- SUPPLIED INFORMATION -
····················

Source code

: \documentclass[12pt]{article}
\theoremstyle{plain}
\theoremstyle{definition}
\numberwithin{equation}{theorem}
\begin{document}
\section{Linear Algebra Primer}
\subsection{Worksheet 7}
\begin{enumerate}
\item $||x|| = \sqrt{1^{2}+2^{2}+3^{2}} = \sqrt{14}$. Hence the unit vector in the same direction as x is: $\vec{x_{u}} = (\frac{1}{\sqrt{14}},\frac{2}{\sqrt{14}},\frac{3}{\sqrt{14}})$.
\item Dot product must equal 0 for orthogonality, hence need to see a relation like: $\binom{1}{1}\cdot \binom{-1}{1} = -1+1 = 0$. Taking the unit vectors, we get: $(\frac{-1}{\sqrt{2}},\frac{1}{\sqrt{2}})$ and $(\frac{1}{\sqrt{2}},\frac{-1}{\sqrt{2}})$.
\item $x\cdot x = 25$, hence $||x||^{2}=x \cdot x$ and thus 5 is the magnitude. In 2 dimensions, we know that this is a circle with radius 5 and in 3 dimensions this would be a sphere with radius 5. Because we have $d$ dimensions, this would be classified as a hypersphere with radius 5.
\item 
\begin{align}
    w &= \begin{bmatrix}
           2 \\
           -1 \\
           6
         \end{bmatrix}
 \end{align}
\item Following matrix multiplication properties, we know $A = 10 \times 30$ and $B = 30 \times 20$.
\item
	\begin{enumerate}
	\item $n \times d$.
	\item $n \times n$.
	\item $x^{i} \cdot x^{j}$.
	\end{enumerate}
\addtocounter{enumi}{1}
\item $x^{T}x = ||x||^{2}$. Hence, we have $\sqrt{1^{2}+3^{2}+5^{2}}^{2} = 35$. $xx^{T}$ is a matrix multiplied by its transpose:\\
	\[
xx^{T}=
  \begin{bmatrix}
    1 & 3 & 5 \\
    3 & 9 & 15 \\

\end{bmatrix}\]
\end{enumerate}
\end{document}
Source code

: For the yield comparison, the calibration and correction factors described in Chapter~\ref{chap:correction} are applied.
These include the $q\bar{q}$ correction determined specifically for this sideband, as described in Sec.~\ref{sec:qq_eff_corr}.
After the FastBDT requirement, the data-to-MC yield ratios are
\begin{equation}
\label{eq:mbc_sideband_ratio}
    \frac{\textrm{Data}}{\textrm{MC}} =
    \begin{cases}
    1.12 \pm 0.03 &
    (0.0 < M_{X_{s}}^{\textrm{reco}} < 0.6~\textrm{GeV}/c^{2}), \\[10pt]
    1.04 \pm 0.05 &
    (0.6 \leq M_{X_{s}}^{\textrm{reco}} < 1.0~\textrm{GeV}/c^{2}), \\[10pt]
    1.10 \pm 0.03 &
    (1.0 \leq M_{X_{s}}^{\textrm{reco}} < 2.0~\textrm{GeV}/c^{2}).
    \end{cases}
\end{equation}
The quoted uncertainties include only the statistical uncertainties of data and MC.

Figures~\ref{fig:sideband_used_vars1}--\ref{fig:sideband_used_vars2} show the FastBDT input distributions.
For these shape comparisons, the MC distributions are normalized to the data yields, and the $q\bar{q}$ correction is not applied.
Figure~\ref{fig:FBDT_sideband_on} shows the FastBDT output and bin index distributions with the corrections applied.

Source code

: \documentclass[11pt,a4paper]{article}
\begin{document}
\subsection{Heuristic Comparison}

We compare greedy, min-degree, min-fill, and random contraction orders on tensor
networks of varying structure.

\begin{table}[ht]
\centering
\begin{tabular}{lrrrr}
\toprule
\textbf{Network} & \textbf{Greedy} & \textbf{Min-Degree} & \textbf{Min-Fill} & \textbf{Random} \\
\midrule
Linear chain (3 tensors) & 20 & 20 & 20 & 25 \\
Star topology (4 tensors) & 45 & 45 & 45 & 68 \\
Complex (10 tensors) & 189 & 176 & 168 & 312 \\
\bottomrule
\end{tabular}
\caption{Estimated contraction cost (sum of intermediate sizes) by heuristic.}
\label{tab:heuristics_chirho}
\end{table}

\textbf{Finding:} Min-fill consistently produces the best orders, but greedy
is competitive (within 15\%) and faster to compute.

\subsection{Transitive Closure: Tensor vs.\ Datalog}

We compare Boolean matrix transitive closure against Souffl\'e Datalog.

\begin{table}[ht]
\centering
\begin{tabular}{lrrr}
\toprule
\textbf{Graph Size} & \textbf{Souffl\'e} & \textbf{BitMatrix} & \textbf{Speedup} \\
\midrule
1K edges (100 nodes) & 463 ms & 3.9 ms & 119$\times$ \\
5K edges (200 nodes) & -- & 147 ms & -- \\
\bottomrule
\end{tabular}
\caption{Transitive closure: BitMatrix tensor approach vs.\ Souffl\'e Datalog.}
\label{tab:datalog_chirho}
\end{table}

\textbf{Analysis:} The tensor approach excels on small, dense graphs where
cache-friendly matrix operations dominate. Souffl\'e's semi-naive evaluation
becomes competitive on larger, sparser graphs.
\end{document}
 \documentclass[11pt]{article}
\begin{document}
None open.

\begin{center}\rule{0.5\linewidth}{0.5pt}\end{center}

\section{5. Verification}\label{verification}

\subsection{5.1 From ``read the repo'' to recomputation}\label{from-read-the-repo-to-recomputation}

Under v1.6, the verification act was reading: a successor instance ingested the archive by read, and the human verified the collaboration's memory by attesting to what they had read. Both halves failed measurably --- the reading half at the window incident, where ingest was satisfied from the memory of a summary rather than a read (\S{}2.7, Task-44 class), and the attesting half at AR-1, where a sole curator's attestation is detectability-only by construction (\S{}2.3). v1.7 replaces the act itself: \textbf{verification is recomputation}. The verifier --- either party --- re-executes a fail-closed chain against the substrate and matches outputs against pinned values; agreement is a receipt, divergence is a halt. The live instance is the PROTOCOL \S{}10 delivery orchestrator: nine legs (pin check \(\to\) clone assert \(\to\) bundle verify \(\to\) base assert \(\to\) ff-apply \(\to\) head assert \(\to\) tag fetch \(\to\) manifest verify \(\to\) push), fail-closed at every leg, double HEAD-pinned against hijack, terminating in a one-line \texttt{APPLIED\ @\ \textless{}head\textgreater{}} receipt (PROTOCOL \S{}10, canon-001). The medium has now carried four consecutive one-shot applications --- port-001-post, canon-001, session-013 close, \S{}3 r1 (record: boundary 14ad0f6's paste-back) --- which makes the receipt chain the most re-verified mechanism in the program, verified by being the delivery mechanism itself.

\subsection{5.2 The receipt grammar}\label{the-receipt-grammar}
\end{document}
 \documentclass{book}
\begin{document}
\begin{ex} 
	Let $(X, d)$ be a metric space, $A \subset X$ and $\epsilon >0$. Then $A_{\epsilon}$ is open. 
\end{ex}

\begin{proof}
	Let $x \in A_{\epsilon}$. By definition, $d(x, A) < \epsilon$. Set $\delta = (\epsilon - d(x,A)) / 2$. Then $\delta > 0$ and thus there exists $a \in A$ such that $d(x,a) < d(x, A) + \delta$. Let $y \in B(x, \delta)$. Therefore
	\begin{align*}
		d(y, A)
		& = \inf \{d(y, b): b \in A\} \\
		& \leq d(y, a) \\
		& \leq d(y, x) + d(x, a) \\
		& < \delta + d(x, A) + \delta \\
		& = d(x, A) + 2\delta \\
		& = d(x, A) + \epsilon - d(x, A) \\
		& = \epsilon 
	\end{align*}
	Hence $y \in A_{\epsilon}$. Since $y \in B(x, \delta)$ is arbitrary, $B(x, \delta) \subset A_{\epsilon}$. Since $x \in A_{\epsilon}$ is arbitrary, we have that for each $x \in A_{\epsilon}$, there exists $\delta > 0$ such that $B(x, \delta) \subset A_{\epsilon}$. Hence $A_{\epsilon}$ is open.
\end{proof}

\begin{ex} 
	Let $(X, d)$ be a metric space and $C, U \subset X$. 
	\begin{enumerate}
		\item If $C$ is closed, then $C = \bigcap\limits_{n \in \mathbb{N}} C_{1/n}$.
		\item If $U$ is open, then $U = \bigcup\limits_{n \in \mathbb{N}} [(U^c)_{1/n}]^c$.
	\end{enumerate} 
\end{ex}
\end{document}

····················

Find every line of the data that includes the string "mathbb". Copy each of those lines.

- REPLY -
		\item If $C$ is closed, then $C = \bigcap\limits_{n \in \mathbb{N}} C_{1/n}$.
		\item If $U$ is open, then $U = \bigcup\limits_{n \in \mathbb{N}} [(U^c)_{1/n}]^c$.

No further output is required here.